Member of the Riksdag
- Incumbent
- Assumed office 2 October 2006
- Constituency: Norrbotten County

Personal details
- Born: Carl Roland Fredrik Lundh Sammeli 18 May 1977 (age 49)
- Party: Social Democratic Party

Military service
- Allegiance: Sweden
- Branch/service: Swedish Air Force
- Years of service: 1999–
- Unit: Norrbotten Wing

= Fredrik Lundh Sammeli =

Swedish politician (born 1977)

Carl Roland Fredrik Lundh Sammeli (born 1977) is a Swedish politician, air force officer and member of the Riksdag, the national legislature. A member of the Social Democratic Party, he has represented Norrbotten County since October 2006.

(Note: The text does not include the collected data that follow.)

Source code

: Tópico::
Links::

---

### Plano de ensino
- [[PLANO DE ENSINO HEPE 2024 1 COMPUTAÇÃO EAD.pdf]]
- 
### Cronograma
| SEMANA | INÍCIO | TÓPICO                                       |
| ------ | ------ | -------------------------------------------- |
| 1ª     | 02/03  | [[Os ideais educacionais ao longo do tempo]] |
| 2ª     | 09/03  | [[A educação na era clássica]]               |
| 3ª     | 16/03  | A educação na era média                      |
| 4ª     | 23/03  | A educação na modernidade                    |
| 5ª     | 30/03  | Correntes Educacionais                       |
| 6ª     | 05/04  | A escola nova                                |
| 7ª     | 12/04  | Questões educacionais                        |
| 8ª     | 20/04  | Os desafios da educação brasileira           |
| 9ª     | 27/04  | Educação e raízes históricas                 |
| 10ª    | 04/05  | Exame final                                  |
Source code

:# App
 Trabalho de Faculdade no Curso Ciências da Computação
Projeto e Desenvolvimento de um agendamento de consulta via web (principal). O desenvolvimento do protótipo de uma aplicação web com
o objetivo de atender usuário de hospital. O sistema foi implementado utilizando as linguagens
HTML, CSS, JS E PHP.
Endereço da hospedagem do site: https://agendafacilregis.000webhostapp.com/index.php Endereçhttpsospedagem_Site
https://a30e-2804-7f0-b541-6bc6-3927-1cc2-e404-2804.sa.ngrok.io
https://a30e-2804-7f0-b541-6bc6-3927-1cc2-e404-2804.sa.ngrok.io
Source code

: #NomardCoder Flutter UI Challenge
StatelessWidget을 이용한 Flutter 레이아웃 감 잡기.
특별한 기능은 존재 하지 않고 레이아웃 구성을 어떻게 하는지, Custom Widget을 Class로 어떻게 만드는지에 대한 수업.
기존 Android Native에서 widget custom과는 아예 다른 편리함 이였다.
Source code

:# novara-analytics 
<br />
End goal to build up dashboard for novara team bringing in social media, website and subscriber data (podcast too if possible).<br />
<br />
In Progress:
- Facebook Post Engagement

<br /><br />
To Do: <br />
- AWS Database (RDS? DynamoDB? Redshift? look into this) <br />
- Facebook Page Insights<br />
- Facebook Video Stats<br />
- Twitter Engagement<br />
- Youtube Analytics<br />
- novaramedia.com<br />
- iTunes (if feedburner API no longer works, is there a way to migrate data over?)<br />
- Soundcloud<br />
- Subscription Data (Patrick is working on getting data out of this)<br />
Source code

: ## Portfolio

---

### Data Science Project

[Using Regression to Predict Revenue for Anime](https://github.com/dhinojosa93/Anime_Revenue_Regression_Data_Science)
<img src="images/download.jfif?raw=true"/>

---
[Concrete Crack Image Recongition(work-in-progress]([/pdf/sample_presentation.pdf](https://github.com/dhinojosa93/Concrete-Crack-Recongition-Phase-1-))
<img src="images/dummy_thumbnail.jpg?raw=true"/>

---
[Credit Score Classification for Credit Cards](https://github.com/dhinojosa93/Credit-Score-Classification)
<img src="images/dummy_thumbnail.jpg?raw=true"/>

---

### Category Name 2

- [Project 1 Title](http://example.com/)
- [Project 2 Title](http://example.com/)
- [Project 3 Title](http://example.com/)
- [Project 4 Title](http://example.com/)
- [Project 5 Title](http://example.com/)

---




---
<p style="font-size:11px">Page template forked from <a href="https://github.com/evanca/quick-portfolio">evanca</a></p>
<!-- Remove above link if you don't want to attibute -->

Lundh Sammeli is the son of Ebbe Lundh and Chatrine Lundh (née Nilsson). He was educated in Piteå and at the Air Force Officers College (FOHS) in Halmstad. He has been an officer in the Norrbotten Wing since 1999. He has been a member of the municipal council in Luleå Municipality from 2002 until 2018, and on its municipal board from 2002 to 2006. Since 2015 he has been the chairman of the local Social Democratic Party in Norrbotten and a member of the national party board.